- **WHAT THIS TASK INVOLVES**: Without altering a single word, repeat the records that follow.

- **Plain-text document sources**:
------------------------------------------------

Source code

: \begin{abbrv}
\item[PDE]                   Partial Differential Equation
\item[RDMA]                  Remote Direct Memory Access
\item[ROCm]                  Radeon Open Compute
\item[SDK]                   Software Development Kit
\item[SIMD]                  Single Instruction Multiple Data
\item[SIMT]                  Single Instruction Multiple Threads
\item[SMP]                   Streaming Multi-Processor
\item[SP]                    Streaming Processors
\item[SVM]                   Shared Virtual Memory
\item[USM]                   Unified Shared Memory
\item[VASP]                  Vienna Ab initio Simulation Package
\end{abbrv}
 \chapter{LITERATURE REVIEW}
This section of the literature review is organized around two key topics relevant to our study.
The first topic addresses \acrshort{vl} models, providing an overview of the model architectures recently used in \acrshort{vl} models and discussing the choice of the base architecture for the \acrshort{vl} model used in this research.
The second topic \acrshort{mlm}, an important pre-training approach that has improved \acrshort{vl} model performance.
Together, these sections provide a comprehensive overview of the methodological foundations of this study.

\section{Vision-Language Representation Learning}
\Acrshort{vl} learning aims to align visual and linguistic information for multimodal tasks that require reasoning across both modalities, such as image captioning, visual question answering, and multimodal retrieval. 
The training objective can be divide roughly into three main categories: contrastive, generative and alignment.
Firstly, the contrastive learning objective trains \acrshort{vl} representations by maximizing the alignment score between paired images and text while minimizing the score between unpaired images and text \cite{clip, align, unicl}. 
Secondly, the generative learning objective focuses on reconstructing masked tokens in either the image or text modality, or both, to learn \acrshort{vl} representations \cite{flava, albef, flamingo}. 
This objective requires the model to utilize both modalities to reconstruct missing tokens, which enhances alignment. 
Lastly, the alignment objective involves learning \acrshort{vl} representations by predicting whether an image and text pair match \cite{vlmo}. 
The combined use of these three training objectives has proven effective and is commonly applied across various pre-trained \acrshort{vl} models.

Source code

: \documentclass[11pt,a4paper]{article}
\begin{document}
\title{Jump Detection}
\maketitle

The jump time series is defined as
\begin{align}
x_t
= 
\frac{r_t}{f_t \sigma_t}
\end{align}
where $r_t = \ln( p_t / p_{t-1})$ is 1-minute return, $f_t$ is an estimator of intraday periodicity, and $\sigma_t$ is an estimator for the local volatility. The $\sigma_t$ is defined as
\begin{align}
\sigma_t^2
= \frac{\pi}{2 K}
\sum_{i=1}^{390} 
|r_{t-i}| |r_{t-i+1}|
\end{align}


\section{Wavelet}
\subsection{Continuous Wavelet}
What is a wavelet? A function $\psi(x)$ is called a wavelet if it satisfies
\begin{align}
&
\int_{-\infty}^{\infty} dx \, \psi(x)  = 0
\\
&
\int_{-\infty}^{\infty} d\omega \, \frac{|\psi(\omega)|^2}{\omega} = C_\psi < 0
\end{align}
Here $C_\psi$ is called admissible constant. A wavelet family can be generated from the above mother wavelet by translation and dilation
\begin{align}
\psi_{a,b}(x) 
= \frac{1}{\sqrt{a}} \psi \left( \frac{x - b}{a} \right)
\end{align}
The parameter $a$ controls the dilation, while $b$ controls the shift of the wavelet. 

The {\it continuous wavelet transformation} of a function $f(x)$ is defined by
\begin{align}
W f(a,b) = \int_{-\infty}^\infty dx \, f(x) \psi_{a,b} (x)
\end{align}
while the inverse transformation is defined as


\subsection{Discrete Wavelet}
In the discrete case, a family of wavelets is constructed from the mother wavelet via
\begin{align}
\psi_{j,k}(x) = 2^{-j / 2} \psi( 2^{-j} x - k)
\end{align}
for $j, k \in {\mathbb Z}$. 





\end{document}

------------------------------------------------

- **YOUR SOLUTION**:
Source code

: \begin{abbrv}
\item[PDE]                   Partial Differential Equation
\item[RDMA]                  Remote Direct Memory Access
\item[ROCm]                  Radeon Open Compute
\item[SDK]                   Software Development Kit
\item[SIMD]                  Single Instruction Multiple Data
\item[SIMT]                  Single Instruction Multiple Threads
\item[SMP]                   Streaming Multi-Processor
\item[SP]                    Streaming Processors
\item[SVM]                   Shared Virtual Memory
\item[USM]                   Unified Shared Memory
\item[VASP]                  Vienna Ab initio Simulation Package
\end{abbrv}
 \chapter{LITERATURE REVIEW}
This section of the literature review is organized around two key topics relevant to our study.
The first topic addresses \acrshort{vl} models, providing an overview of the model architectures recently used in \acrshort{vl} models and discussing the choice of the base architecture for the \acrshort{vl} model used in this research.
The second topic \acrshort{mlm}, an important pre-training approach that has improved \acrshort{vl} model performance.
Together, these sections provide a comprehensive overview of the methodological foundations of this study.

\section{Vision-Language Representation Learning}
\Acrshort{vl} learning aims to align visual and linguistic information for multimodal tasks that require reasoning across both modalities, such as image captioning, visual question answering, and multimodal retrieval. 
The training objective can be divide roughly into three main categories: contrastive, generative and alignment.
Firstly, the contrastive learning objective trains \acrshort{vl} representations by maximizing the alignment score between paired images and text while minimizing the score between unpaired images and text \cite{clip, align, unicl}. 
Secondly, the generative learning objective focuses on reconstructing masked tokens in either the image or text modality, or both, to learn \acrshort{vl} representations \cite{flava, albef, flamingo}. 
This objective requires the model to utilize both modalities to reconstruct missing tokens, which enhances alignment. 
Lastly, the alignment objective involves learning \acrshort{vl} representations by predicting whether an image and text pair match \cite{vlmo}. 
The combined use of these three training objectives has proven effective and is commonly applied across various pre-trained \acrshort{vl} models.

Source code

: \documentclass[11pt,a4paper]{article}
\begin{document}
\title{Jump Detection}
\maketitle

The jump time series is defined as
\begin{align}
x_t
= 
\frac{r_t}{f_t \sigma_t}
\end{align}
where $r_t = \ln( p_t / p_{t-1})$ is 1-minute return, $f_t$ is an estimator of intraday periodicity, and $\sigma_t$ is an estimator for the local volatility. The $\sigma_t$ is defined as
\begin{align}
\sigma_t^2
= \frac{\pi}{2 K}
\sum_{i=1}^{390} 
|r_{t-i}| |r_{t-i+1}|
\end{align}


\section{Wavelet}
\subsection{Continuous Wavelet}
What is a wavelet? A function $\psi(x)$ is called a wavelet if it satisfies
\begin{align}
&
\int_{-\infty}^{\infty} dx \, \psi(x)  = 0
\\
&
\int_{-\infty}^{\infty} d\omega \, \frac{|\psi(\omega)|^2}{\omega} = C_\psi < 0
\end{align}
Here $C_\psi$ is called admissible constant. A wavelet family can be generated from the above mother wavelet by translation and dilation
\begin{align}
\psi_{a,b}(x) 
= \frac{1}{\sqrt{a}} \psi \left( \frac{x - b}{a} \right)
\end{align}
The parameter $a$ controls the dilation, while $b$ controls the shift of the wavelet. 

The {\it continuous wavelet transformation} of a function $f(x)$ is defined by
\begin{align}
W f(a,b) = \int_{-\infty}^\infty dx \, f(x) \psi_{a,b} (x)
\end{align}
while the inverse transformation is defined as


\subsection{Discrete Wavelet}
In the discrete case, a family of wavelets is constructed from the mother wavelet via
\begin{align}
\psi_{j,k}(x) = 2^{-j / 2} \psi( 2^{-j} x - k)
\end{align}
for $j, k \in {\mathbb Z}$. 





\end{document}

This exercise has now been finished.